When all this work had been done, Sam selected six of the finest ducks from the pile, and, after tying their feet together with a piece of stout twine, placed them by the side of the boat-house, out of the way, and began to assist Oscar in packing the others away in the wheelbarrow.
"Hold on there!" exclaimed the latter. "How many did you put in then?"
"Don't know," answered Sam, depositing another armful on top of the first. "Didn't count 'em."
"But I want you to count them. I own just twenty-one of these ducks."
"Don't you want the others?"
"Of course not. We're going to divide. Those ducks will all have to come out of that wheelbarrow again, so that I can count them."
"All right," exclaimed Sam, "out they come!" And suiting the action to the word, he overturned the wheelbarrow, spilling the ducks upon the wharf. "Now, count them yourself," said he, "and then you'll know that you have got what you want."
Oscar proceeded to count out his share of the birds, which he packed away in the wheelbarrow, and, having placed his gun, game-bag, and powder- and shot-flasks on top of them, he stopped and looked around for Sam.
He was standing near the shore-end of the wharf, with his double-barrel on one shoulder and his bunch of game slung over the other.
"If you are all ready, come on," said he.
"But what are you going to do with the rest of those ducks?"
"I am not going to do anything with them.
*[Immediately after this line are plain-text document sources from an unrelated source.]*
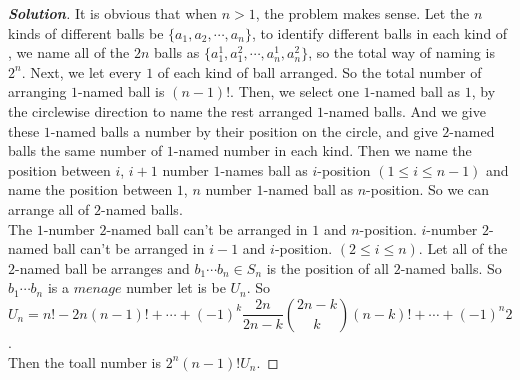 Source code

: \documentclass{ctexart}
\newcounter{problem}
\newenvironment{solution}{\begin{proof}[\textbf{Solution}]}{\end{proof}}
\renewcommand{\(}{\left(}
\renewcommand{\)}{\right)}
\newcommand{\Cb}[2]{\binom{#1}{#2}}
\newcommand{\minus}{\mathbin{\backslash}}
\begin{document}
\begin{solution}
	It is obvious that when $n> 1$, the problem makes sense.
	Let the  $n$ kinds of different balls be $\{a_1,a_2,\cdots,a_n\}$, to identify different balls in each kind of , we name all of the $2n$ balls as $\{a_1^1,a_1^2,\cdots,a_n^1,a_n^2\}$, so the total way of naming is $2^n$. Next, we let every $1$ of each kind of ball arranged. So the total number of arranging $1$-named ball is $(n-1)!$. Then, we select one $1$-named ball as $1$, by the circlewise direction to name the rest arranged $1$-named balls. And we give these $1$-named balls a number by their position on the circle, and give $2$-named balls the same number of $1$-named number in each kind. Then we name the position between $i$, $i+1$ number $1$-names ball as $i$-position $(1\leq i\leq n-1)$ and name the position between $1$, $n$ number $1$-named ball as $n$-position. So we can arrange all of $2$-named balls. \\
	The $1$-number $2$-named ball can't be arranged in $1$ and $n$-position. $i$-number $2$-named ball can't be arranged in $i-1$ and $i$-position. $(2\leq i\leq n)$. Let all of the $2$-named ball be arranges and $b_1\cdots b_n\in S_n$ is the position of all $2$-named balls. So $b_1\cdots b_n$ is a $menage$ number let is be $U_n$. So $$U_n=n!-2n(n-1)!+\cdots+(-1)^k\frac{2n}{2n-k}\Cb{2n-k}{k}(n-k)!+\cdots+(-1)^n2$$. \\
	Then the toall number is $2^n(n-1)!U_n$.
	
	\iffalse
	then the different arrangement of $2n$ balls equal to the circle arrangement of set $\{2\cdot a_1, \cdots, 2\cdot a_n\}$. 
	$A:=\{$ all of the circle arrangement of $\{2\cdot a_1, \cdots, 2\cdot a_n\}$ $\}$. $\forall 1\leq l\leq n$, $\forall i_1,\cdots, i_l\in \{1,\cdots, n\}$, $A_{i_1,i_2,\cdots,i_l}:=$ $ \{$ all of the circle arrangement of $\{2\cdot a_1, \cdots, 2\cdot a_n\}$ that appears $a_ka_k, k\in\{i_1,\cdots, i_l\}\}$. $A_{i_1,i_2,\cdots,i_l}$ equals to the circle arrangement of $\{a_{i_1},\cdots  ,a_{i_l}, 2\cdot a_j, 1\leq j\leq n, j\notin \{i_1,i_2,\cdots,i_l\} \}$.\\
	By caculating, $|A|=\frac{1}{2n}\frac{2n!}{(2!)^n}$, $|A_{i_1,i_2,\cdots,i_l}|=\frac{1}{l+2(n-l)}\frac{(l+2(n-l))!}{2!^{n-l}}$. So by the Inclusion-Exclusion Principle, we get $|A\minus\cup_{k=1}^n A_k|=|\{$ all of the circle arrangement of $\{2\cdot a_1, \cdots, 2\cdots a_n\}$ that does't appear $a_ka_k,k=1,\cdots,n\}|$ $=|A|+\sum_{l=1}^n\sum_{1\leq i_1<\cdots <i_l\leq n}(-1)^l|A_{i_1,i_2,\cdots,i_l}|=\frac{1}{2n}\frac{2n!}{(2!)^n}+\sum_{l=1}^n(-1)^l\Cb{n}{l}\frac{1}{l+2(n-l)}\frac{(l+2(n-l))!}{2!^{n-l}}=\frac{(2n-1)!}{(2!)^n}+\sum_{l=1}^n(-1)^l\Cb{n}{l}\frac{(2n-l-1)!}{2!^{n-l}}$.\fi
\end{solution}
\end{document}
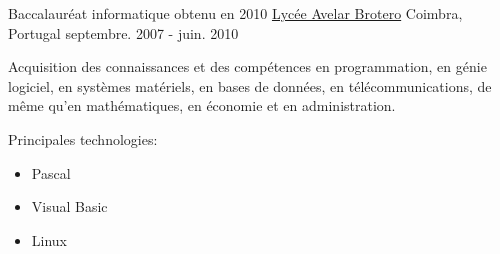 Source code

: \begin{cventries}
\cventry
{Baccalauréat informatique obtenu en 2010} %
{\href{http://www.brotero.pt/}{Lycée Avelar Brotero}} %
{Coimbra, Portugal} %
{septembre. 2007 - juin. 2010} %
{  %
\begin{cvitems}
\item {Acquisition des connaissances et des compétences en programmation, en génie logiciel, en systèmes matériels, en bases de données, en télécommunications, de même qu'en mathématiques, en économie et en administration.}
\item{Principales technologies:}
\begin{itemize}
\item Pascal
\item Visual Basic
\item Linux
\end{itemize}
\end{cvitems}
}



\end{cventries}

\pagebreak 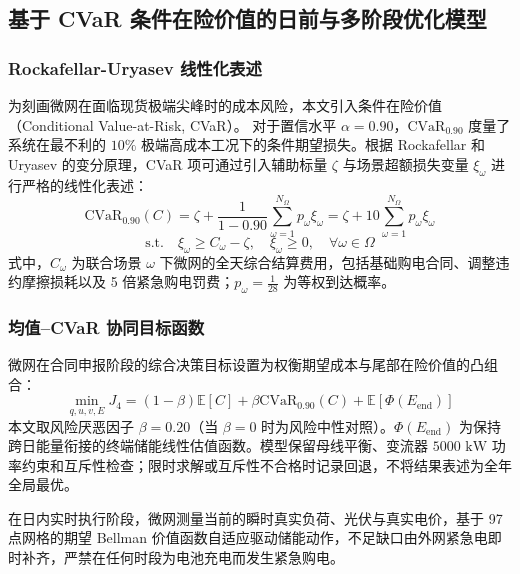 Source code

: \documentclass[withoutpreface]{cumcmthesis}
\begin{document}
\subsection{基于 CVaR 条件在险价值的日前与多阶段优化模型}

\subsubsection{Rockafellar-Uryasev 线性化表述}
为刻画微网在面临现货极端尖峰时的成本风险，本文引入条件在险价值（Conditional Value-at-Risk, CVaR）\cite{bib:rockafellar}。
对于置信水平 $\alpha = 0.90$，$\text{CVaR}_{0.90}$ 度量了系统在最不利的 $10\%$ 极端高成本工况下的条件期望损失。根据 Rockafellar 和 Uryasev 的变分原理，CVaR 项可通过引入辅助标量 $\zeta$ 与场景超额损失变量 $\xi_\omega$ 进行严格的线性化表述：
\begin{equation}
    \text{CVaR}_{0.90}(C) = \zeta + \frac{1}{1 - 0.90} \sum_{\omega=1}^{N_\Omega} p_\omega \xi_\omega = \zeta + 10 \sum_{\omega=1}^{N_\Omega} p_\omega \xi_\omega \label{eq:q4_cvar_def}
\end{equation}
\begin{equation}
    \text{s.t.} \quad \xi_\omega \ge C_\omega - \zeta, \quad \xi_\omega \ge 0, \quad \forall \omega \in \Omega
\end{equation}
式中，$C_\omega$ 为联合场景 $\omega$ 下微网的全天综合结算费用，包括基础购电合同、调整违约摩擦损耗以及 5 倍紧急购电罚费；$p_\omega = \frac{1}{28}$ 为等权到达概率。

\subsubsection{均值--CVaR 协同目标函数}
微网在合同申报阶段的综合决策目标设置为权衡期望成本与尾部在险价值的凸组合：
\begin{equation}
    \min_{q, u, v, E} J_4 = (1 - \beta) \mathbb{E}[C] + \beta \text{CVaR}_{0.90}(C) + \mathbb{E}[\Phi(E_{\text{end}})] \label{eq:q4_obj}
\end{equation}
本文取风险厌恶因子 $\beta = 0.20$（当 $\beta = 0$ 时为风险中性对照）。$\Phi(E_{\text{end}})$ 为保持跨日能量衔接的终端储能线性估值函数。模型保留母线平衡、变流器 $5000\text{ kW}$ 功率约束和互斥性检查；限时求解或互斥性不合格时记录回退，不将结果表述为全年全局最优。

在日内实时执行阶段，微网测量当前的瞬时真实负荷、光伏与真实电价，基于 97 点网格的期望 Bellman 价值函数自适应驱动储能动作，不足缺口由外网紧急电即时补齐，严禁在任何时段为电池充电而发生紧急购电。
\end{document}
If it is too much trouble for you to ship them to the city, and make forty cents a pair out of them, you had better leave them where they are. I've got all I want."
Oscar looked first at his friend, then at the ducks, and finally began packing them away in the wheelbarrow with the others, while Sam struck up a lively whistle to keep from laughing outright.
He had done his best shooting that day on purpose to make a large bag, fully intending that Oscar should ship the surplus birds and receive pay for them; and this was the way he took to accomplish his object. Indeed, he almost always found a way to make Oscar do just as he wanted him to do.
Having placed the game in the hands of the express agent at the depot, and sent a notice of shipment to Calkins & Son, the two boys started for home, well satisfied with their day's sport.